── Data to use ──
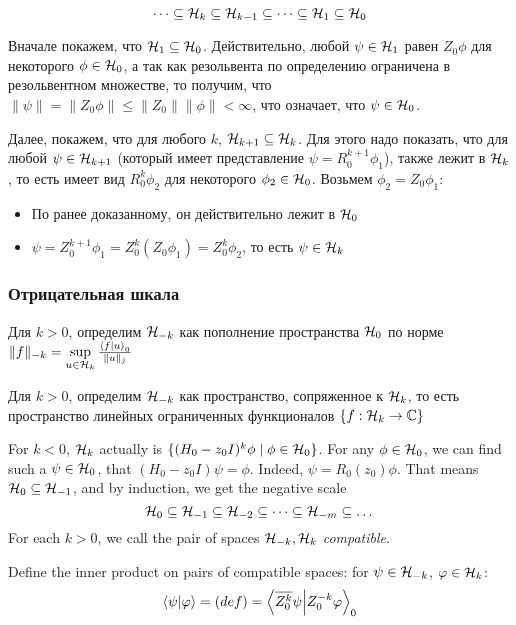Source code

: \begin{prop}
\[
\dots \subseteq \mathcal{H}_{k} \subseteq \mathcal{H}_{k - 1} \subseteq \dots \subseteq \mathcal{H}_{1} \subseteq{\mathcal{H}_{0}}
\]
\end{prop}
Вначале покажем, что $\mathcal{H}_{1} \subseteq \mathcal{H}_{0}$. Действительно, любой $\psi \in \mathcal{H}_{1}$ равен $Z_0 \phi$ для некоторого $\phi \in \mathcal{H}_{0}$, а так как резольвента по определению ограничена в резольвентном множестве, то получим, что $\| \psi \| = \| Z_0 \phi \| \le \|Z_0\| \|\phi\| < \infty$, что означает, что $\psi \in \mathcal{H}_{0}$.

Далее, покажем, что для любого $k$, $\mathcal{H}_{k + 1} \subseteq \mathcal{H}_{k}$. Для этого надо показать, что для любой $\psi \in \mathcal{H}_{k + 1}$ (который имеет представление $\psi = R_0^{k + 1} \phi_1$), также лежит в $\mathcal{H}_{k}$, то есть имеет вид $R_0^k \phi_2$ для некоторого $\phi_2 \in \mathcal{H}_{0}$. Возьмем $\phi_2 = Z_0 \phi_1$:
\begin{itemize}
\item По ранее доказанному, он действительно лежит в $\mathcal{H}_{0}$
\item $\psi = Z_0^{k + 1} \phi_1 = Z_0^k (Z_0 \phi_1) = Z_0^k \phi_2$, то есть $\psi \in \mathcal{H}_{k}$
\end{itemize}

\subsubsection{Отрицательная шкала}
Для $k > 0$, определим $\mathcal{H}_{-k}$ как пополнение пространства $\mathcal{H}_{0}$ по норме $\|f \|_{-k} = \sup\limits_{u \in \hilb{k}} \frac{\ip{f}{u}_0}{\|u\|_j}$

Для $k > 0$, определим $\mathcal{H}_{-k}$ как пространство, сопряженное к $\mathcal{H}_{k}$, то есть пространство линейных ограниченных функционалов $\{ f: \mathcal{H}_{k} \to \mathbb{C} \}$


For $k < 0$, $\mathcal{H}_{k}$ actually is $\{ (H_0 - z_0 I)^k \phi \mid \phi \in \mathcal{H}_{0} \}$.
For any $\phi \in \mathcal{H}_{0}$, we can find such a $\psi \in \mathcal{H}_{0}$, that $(H_0 - z_0 I) \psi = \phi$. Indeed, $\psi = R_0(z_0) \phi$. That means $\mathcal{H}_{0} \subseteq \mathcal{H}_{-1}$, and by induction, we get the negative scale
\[
\mathcal{H}_{0} \subseteq \mathcal{H}_{-1} \subseteq \mathcal{H}_{-2} \subseteq \dots \subseteq \mathcal{H}_{-m} \subseteq \dots
\] 
For each $k > 0$, we call the pair of spaces $\mathcal{H}_{-k}, \mathcal{H}_{k}$ \textit{compatible}.

Define the inner product on pairs of compatible spaces: for $\psi \in \mathcal{H}_{-k}$, $\varphi \in \mathcal{H}_{k}$:
\[
\ip{\psi}{\varphi} = (def) = \ip{\cconj{Z_0^k} \psi}{Z_0^{-k} \varphi}_0
\]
───
Exercise objective: Look through the records above and please copy every line in which the string "некоторого" occurs.

The completed task:
Вначале покажем, что $\mathcal{H}_{1} \subseteq \mathcal{H}_{0}$. Действительно, любой $\psi \in \mathcal{H}_{1}$ равен $Z_0 \phi$ для некоторого $\phi \in \mathcal{H}_{0}$, а так как резольвента по определению ограничена в резольвентном множестве, то получим, что $\| \psi \| = \| Z_0 \phi \| \le \|Z_0\| \|\phi\| < \infty$, что означает, что $\psi \in \mathcal{H}_{0}$.
Далее, покажем, что для любого $k$, $\mathcal{H}_{k + 1} \subseteq \mathcal{H}_{k}$. Для этого надо показать, что для любой $\psi \in \mathcal{H}_{k + 1}$ (который имеет представление $\psi = R_0^{k + 1} \phi_1$), также лежит в $\mathcal{H}_{k}$, то есть имеет вид $R_0^k \phi_2$ для некоторого $\phi_2 \in \mathcal{H}_{0}$. Возьмем $\phi_2 = Z_0 \phi_1$:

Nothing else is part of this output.